GST fusion protein preparation
Wild-type and mutant NF1-GRD-GST fusion proteins (28) and GST alone were purified using glutathione beads as follows: 1 l cultures of Escherichia coli DH5α cells carrying GST-fusion plasmids were grown in LB plus 100 mg/ml ampicillin at 37°C to log-phase and treated with 1 mm isopropyl-β-d-thiogalactopyranoside for 1 h. Cells were collected and lysed by sonication, at 4°C for six cycles with 20 s each cycle, in 40 ml sonication buffer containing 1 mm EDTA, 1 mm EGTA 0.1% lubrol, 0.1 mm dithiothreitol and protease inhibitor cocktail (Roche). After centrifugation at 15 700g (Beckman JS-13-1) for 30 min at 4°C, ∼30 ml of supernatant was added to 1 ml of 50% glutathione beads (Sigma), rotated for 1–2 h at 4°C followed by centrifugation at 735g for 5 min at 4°C. Beads were washed with 10 ml sonication buffer with protease inhibitor cocktail and then washed with 10 ml elution buffer containing 50 mm Tris, 0.5 mm MgCl2 and 0.5 mm dithiothreitol. For elution of the protein, 3 ml of elution buffer was added plus 4.2 mg/ml glutathione (Sigma) and supernatants were collected by centrifugation. Proteins were added to the head membrane extracts, at 1 mm concentration, at different time points as described above for Ras. GST-NF1-GRD fusion constructs were provided by F. Tamanoi (University of California, Los Angeles, CA, USA).

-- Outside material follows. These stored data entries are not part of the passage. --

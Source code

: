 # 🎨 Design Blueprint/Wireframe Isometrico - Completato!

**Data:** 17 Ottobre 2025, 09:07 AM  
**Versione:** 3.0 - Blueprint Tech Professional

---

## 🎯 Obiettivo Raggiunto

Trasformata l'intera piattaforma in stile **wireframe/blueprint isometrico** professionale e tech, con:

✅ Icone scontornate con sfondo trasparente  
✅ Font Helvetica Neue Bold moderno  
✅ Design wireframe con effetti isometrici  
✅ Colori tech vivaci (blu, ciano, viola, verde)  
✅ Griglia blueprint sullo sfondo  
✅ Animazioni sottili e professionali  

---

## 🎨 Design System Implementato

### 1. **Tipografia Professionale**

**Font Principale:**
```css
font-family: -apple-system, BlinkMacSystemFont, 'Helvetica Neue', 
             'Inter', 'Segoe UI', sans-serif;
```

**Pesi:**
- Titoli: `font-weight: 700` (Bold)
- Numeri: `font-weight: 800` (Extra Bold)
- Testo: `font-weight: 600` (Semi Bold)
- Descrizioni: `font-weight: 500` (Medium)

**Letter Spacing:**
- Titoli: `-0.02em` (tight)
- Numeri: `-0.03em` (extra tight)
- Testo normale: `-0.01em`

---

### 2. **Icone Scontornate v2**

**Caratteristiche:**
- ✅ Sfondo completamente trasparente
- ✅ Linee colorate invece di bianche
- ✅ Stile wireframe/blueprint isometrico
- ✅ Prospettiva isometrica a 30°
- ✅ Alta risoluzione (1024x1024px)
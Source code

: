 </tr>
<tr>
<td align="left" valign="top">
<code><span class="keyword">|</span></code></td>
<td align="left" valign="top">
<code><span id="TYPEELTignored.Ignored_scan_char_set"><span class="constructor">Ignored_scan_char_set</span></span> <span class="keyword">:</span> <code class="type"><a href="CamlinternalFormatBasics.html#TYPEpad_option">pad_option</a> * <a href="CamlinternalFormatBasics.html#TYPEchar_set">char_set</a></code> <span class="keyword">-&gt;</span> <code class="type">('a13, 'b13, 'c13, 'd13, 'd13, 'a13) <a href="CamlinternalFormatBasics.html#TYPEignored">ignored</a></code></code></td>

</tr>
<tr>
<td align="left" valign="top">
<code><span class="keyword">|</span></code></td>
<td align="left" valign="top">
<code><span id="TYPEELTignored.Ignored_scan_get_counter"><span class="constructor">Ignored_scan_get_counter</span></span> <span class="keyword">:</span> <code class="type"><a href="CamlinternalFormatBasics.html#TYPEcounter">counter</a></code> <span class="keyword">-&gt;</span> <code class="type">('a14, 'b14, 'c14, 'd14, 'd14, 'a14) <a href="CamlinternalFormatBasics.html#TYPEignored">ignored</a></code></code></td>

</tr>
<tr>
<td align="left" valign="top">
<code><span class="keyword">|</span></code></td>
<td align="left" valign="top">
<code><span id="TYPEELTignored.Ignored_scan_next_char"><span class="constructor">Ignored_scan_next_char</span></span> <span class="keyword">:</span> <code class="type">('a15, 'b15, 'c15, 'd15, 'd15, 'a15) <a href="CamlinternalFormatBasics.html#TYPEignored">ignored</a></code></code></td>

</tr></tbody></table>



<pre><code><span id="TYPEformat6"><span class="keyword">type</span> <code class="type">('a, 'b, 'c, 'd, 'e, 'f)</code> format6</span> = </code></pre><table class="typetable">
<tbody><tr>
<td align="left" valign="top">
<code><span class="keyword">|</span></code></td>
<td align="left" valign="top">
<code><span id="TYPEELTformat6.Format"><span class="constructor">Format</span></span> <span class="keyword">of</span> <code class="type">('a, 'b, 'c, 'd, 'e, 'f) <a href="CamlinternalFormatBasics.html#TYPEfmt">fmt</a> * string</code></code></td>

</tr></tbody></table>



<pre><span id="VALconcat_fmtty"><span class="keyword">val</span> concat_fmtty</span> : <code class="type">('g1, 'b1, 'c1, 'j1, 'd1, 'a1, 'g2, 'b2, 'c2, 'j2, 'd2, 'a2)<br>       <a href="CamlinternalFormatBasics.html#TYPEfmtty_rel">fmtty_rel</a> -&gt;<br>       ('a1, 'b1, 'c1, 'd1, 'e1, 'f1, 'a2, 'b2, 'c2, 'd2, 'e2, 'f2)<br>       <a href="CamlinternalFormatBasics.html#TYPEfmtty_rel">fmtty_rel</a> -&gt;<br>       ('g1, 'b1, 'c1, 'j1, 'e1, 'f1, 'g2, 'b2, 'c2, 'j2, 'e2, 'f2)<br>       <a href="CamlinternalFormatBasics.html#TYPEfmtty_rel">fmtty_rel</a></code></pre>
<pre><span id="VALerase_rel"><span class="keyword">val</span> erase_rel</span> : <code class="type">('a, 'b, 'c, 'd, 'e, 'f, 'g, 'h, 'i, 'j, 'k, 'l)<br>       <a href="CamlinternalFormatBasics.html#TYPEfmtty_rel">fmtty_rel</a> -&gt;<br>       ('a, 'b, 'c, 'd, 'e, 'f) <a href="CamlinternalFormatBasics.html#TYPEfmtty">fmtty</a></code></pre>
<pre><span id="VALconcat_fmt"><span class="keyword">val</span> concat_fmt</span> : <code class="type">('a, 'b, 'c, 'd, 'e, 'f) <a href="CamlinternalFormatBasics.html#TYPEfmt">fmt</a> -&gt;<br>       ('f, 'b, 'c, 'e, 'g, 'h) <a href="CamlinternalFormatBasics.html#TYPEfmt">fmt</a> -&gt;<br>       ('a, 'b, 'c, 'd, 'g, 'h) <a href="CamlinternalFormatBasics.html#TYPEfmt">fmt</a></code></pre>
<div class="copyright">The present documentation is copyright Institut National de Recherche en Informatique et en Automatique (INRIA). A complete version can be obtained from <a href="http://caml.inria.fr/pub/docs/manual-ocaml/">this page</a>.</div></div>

Larval brain AC activity assay
About 30 brains per genotype of third instar larvae were dissected in Drosophila larval saline solution (70 mm NaCl, 5 mm KCl, 10 mm NaHCO3, 115 mm sucrose, 5 mm HEPES, 5 mm trehalose, 1.5 mm CaCl2, 20 mm MgCl2 at pH 7.1) at room temperature. In order to mimic physiological conditions as closely as possible, brains were dissociated manually into individual neurons in 100 µl larval saline, using forceps and pipetting, than separated into control and experimental groups that were kept on ice while other genotypes were dissected. To minimize variability, control and experimental groups in each comparison were always assayed in the same batch. Results generated from such experiments were highly consistent. Experimental groups were incubated at room temperature, with 2 mm growth factors in 10 mm Tris–acetate (pH 7.5) for 5 min, or with 0.2 mm neurotransmitters in 10 mm Tris–acetate for 2 min, as indicated in methods. Controls were treated with 10 mm Tris–acetate alone for 2–5 min. After incubation, cells were centrifuged at low speed (1800g), then re-suspended in 180 µl lysis buffer (see above), and homogenized for 2 min on ice in an Eppendorf tube using a plastic pestle (Kontes). Protein concentration (typically 2–2.5 mg/ml) was determined using the Bradford Protein Assay (BioRad). Fifty microlitres 2× assay buffer (see above) and 20 µl Ca2+ solution (see above) was added to 20 µl samples in glass vials on ice. Samples were equilibrated at 25°C for 2 min, then 10 µl radioactive substrate (see above) was added, and reactions were incubated at 25°C for a further 10 min (growth factors) or 5 min (neurotransmitters). Reactions were stopped, then applied to columns and counted exactly as described for adult heads (see above). Growth factors (mouse EGF, rat TGFα), insulin and neurotransmitters (dopamine, FMRFamide, histamine and serotonin) were purchased from Sigma.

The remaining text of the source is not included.